━━━━━ SUPPLIED DATA ━━━━━
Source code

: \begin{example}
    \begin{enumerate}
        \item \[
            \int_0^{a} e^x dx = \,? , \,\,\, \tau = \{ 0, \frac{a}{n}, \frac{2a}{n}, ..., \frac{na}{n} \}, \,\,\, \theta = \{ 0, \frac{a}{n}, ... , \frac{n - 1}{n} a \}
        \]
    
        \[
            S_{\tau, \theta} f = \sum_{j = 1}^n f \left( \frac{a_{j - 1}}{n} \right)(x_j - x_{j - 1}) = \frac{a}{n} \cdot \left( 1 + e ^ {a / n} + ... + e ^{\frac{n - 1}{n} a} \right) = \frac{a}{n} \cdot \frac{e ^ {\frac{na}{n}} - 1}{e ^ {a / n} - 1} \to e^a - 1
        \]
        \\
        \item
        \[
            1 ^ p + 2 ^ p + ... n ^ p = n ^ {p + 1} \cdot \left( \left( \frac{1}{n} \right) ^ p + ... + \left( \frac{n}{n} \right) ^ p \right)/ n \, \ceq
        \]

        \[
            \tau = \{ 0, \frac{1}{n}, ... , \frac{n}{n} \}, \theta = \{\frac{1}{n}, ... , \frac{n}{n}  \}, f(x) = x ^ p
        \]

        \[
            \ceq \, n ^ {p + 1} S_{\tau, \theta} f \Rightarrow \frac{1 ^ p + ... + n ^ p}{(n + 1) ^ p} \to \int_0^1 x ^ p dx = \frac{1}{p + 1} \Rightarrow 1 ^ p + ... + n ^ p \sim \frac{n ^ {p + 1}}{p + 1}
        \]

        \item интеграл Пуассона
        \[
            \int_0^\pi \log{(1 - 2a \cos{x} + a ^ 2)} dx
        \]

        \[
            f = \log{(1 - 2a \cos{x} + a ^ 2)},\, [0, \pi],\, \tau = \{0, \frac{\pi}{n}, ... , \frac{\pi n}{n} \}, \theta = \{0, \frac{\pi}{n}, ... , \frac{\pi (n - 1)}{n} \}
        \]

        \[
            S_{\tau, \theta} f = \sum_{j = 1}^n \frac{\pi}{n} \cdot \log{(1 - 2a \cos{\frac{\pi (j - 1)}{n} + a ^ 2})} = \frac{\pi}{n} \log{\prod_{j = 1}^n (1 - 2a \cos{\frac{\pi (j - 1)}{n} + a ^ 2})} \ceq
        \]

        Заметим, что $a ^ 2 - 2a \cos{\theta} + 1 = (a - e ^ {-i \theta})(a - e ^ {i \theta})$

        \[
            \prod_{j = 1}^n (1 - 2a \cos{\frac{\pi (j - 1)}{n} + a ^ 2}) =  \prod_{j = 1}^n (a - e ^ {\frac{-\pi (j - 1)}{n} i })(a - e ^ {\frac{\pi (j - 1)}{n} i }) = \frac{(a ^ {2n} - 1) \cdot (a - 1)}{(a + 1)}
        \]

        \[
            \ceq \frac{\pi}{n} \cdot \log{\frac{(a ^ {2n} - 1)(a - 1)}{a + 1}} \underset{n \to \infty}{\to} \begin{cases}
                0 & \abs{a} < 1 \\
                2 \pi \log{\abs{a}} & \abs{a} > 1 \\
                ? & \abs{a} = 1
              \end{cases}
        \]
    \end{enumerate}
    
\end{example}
━━━━━
Return only those lines of the records that contain the string "begin".

: \begin{example}
    \begin{enumerate}
            \ceq \frac{\pi}{n} \cdot \log{\frac{(a ^ {2n} - 1)(a - 1)}{a + 1}} \underset{n \to \infty}{\to} \begin{cases}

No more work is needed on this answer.